• _Task_
Across the listing below, count the lines containing "sbcl". Answer with that number only.

• _Information provided_
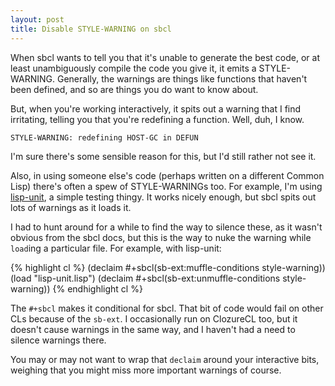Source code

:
 ```yaml
---
layout: post
title: Disable STYLE-WARNING on sbcl
---
```


When sbcl wants to tell you that it's unable to generate the best code,
or at least unambiguously compile the code you give it, it emits a
STYLE-WARNING. Generally, the warnings are things like functions that
haven't been defined, and so are things you do want to know about.

But, when you're working interactively, it spits out a warning that I
find irritating, telling you that you're redefining a function. Well,
duh, I know.

    STYLE-WARNING: redefining HOST-GC in DEFUN

I'm sure there's some sensible reason for this, but I'd still rather not
see it.

Also, in using someone else's code (perhaps written on a different
Common Lisp) there's often a spew of STYLE-WARNINGs too. For example,
I'm using
[lisp-unit](http://www.cs.northwestern.edu/academics/courses/325/readings/lisp-unit.html),
a simple testing thingy. It works nicely enough, but sbcl spits out lots
of warnings as it loads it.

I had to hunt around for a while to find the way to silence these, as it
wasn't obvious from the sbcl docs, but this is the way to nuke the
warning while `load`ing a particular file. For example, with lisp-unit:

{% highlight cl %}
(declaim #+sbcl(sb-ext:muffle-conditions style-warning))
(load "lisp-unit.lisp")
(declaim #+sbcl(sb-ext:unmuffle-conditions style-warning))
{% endhighlight cl %}

The `#+sbcl` makes it conditional for sbcl. That bit of code would fail
on other CLs because of the `sb-ext`. I occasionally run on ClozureCL
too, but it doesn't cause warnings in the same way, and I haven't had a
need to silence warnings there.

You may or may not want to wrap that `declaim` around your interactive
bits, weighing that you might miss more important warnings of course.

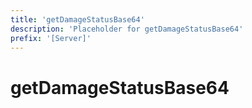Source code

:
 ```yaml
---
title: 'getDamageStatusBase64'
description: 'Placeholder for getDamageStatusBase64'
prefix: '[Server]'
---
```


# getDamageStatusBase64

• _Problem solution_
7